Any forward-looking statement speaks only at the date on which it is made, and except as may be required by law, neither Vistra Energy nor Dynegy undertake any obligation to update any forward-looking statement to reflect events or circumstances after the date on which it is made or to reflect the occurrence of unanticipated events. New factors emerge from time to time, and it is not possible to predict all of them; nor can Vistra Energy or Dynegy assess the impact of each such factor or the extent to which any factor, or combination of factors, may cause results to differ materially from those contained in any forward-looking statement.

ADDITIONAL INFORMATION ABOUT THE TRANSACTION AND WHERE TO FIND IT

This communication relates to the proposed merger pursuant to the terms of the Agreement and Plan of Merger, dated as of October 29, 2017, by and between Vistra Energy and Dynegy. The proposed transaction will be submitted to the respective stockholders of Dynegy and Vistra Energy for their consideration. In connection with the proposed merger, Vistra Energy expects to file with the SEC a registration statement on Form S-4 that will include a joint proxy statement of Vistra Energy and Dynegy that also constitutes a prospectus of Vistra Energy (the “joint proxy statement”), which joint proxy statement will be mailed or otherwise disseminated to Vistra Energy stockholders and Dynegy stockholders when it becomes available. Vistra Energy and Dynegy also plan to file other relevant documents with the SEC regarding the proposed transaction. INVESTORS ARE URGED TO READ THE JOINT PROXY STATEMENT AND OTHER RELEVANT DOCUMENTS FILED WITH THE SEC IF AND WHEN THEY BECOME AVAILABLE BECAUSE THEY WILL CONTAIN IMPORTANT INFORMATION ABOUT VISTRA ENERGY, DYNEGY, THE PROPOSED MERGER AND RELATED MATTERS. You may obtain a free copy of the joint proxy statement and other relevant documents (if and when they become available) filed by Vistra Energy and Dynegy with the SEC at the SEC’s website at www.sec.gov. Copies of the documents filed by Vistra Energy with the SEC will be available free of charge on Vistra Energy’s website at www.vistraenergy.com or by contacting Vistra Energy Investor Relations at 214-812-0046 or at investor@vistraenergy.com. Copies of the documents filed by Dynegy with the SEC will be available free of charge on Dynegy’s website at www.dynegy.com or by contacting Dynegy Investor Relations at (713) 507-6466 or at ir@dynegy.com.

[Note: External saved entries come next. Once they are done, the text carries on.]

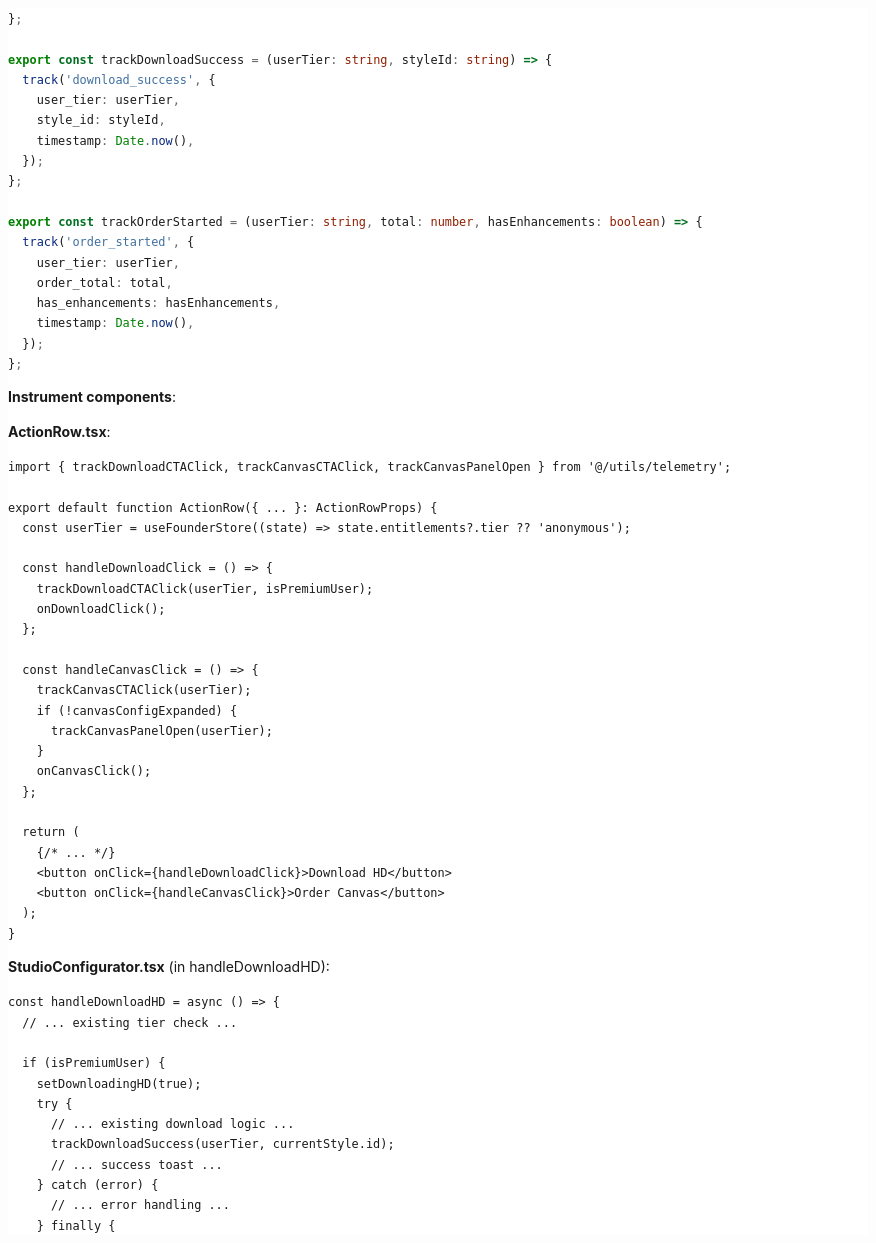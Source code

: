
 ```typescript
};

export const trackDownloadSuccess = (userTier: string, styleId: string) => {
  track('download_success', {
    user_tier: userTier,
    style_id: styleId,
    timestamp: Date.now(),
  });
};

export const trackOrderStarted = (userTier: string, total: number, hasEnhancements: boolean) => {
  track('order_started', {
    user_tier: userTier,
    order_total: total,
    has_enhancements: hasEnhancements,
    timestamp: Date.now(),
  });
};
```

**Instrument components**:

**ActionRow.tsx**:
```tsx
import { trackDownloadCTAClick, trackCanvasCTAClick, trackCanvasPanelOpen } from '@/utils/telemetry';

export default function ActionRow({ ... }: ActionRowProps) {
  const userTier = useFounderStore((state) => state.entitlements?.tier ?? 'anonymous');

  const handleDownloadClick = () => {
    trackDownloadCTAClick(userTier, isPremiumUser);
    onDownloadClick();
  };

  const handleCanvasClick = () => {
    trackCanvasCTAClick(userTier);
    if (!canvasConfigExpanded) {
      trackCanvasPanelOpen(userTier);
    }
    onCanvasClick();
  };

  return (
    {/* ... */}
    <button onClick={handleDownloadClick}>Download HD</button>
    <button onClick={handleCanvasClick}>Order Canvas</button>
  );
}
```

**StudioConfigurator.tsx** (in handleDownloadHD):
```tsx
const handleDownloadHD = async () => {
  // ... existing tier check ...

  if (isPremiumUser) {
    setDownloadingHD(true);
    try {
      // ... existing download logic ...
      trackDownloadSuccess(userTier, currentStyle.id);
      // ... success toast ...
    } catch (error) {
      // ... error handling ...
    } finally {
```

CERTAIN INFORMATION REGARDING PARTICIPANTS IN THE SOLICITATION

Vistra Energy and Dynegy and certain of their respective directors and executive officers and other members of management and employees may be deemed to be participants in the solicitation of proxies in respect of the proposed merger. You can find information about Vistra Energy’s directors and executive officers in Vistra Energy’s prospectus filed with the SEC pursuant to Rule 424(b) of the Securities Act on May 9, 2017 (as supplemented), and on its website at www.vistraenergy.com. You can find information about


Dynegy’s directors and executive officers in its proxy statement for its 2017 annual meeting of stockholders, which was filed with the SEC on March 30, 2017, and on its website at www.dynegy.com. Additional information regarding the interests of such potential participants will be included in the joint proxy statement and other relevant documents filed with the SEC if and when they become available. You may obtain free copies of these documents from Vistra Energy or Dynegy using the sources indicated above.

NO OFFER OR SOLICITATION

This document shall not constitute an offer to sell or the solicitation of an offer to buy any securities, nor shall there be any sale of securities in any jurisdiction in which such offer, solicitation or sale would be unlawful prior to registration or qualification under the securities laws of any such jurisdiction. No offering of securities shall be made except by means of a prospectus meeting the requirements of Section 10 of the U.S. Securities Act of 1933, as amended.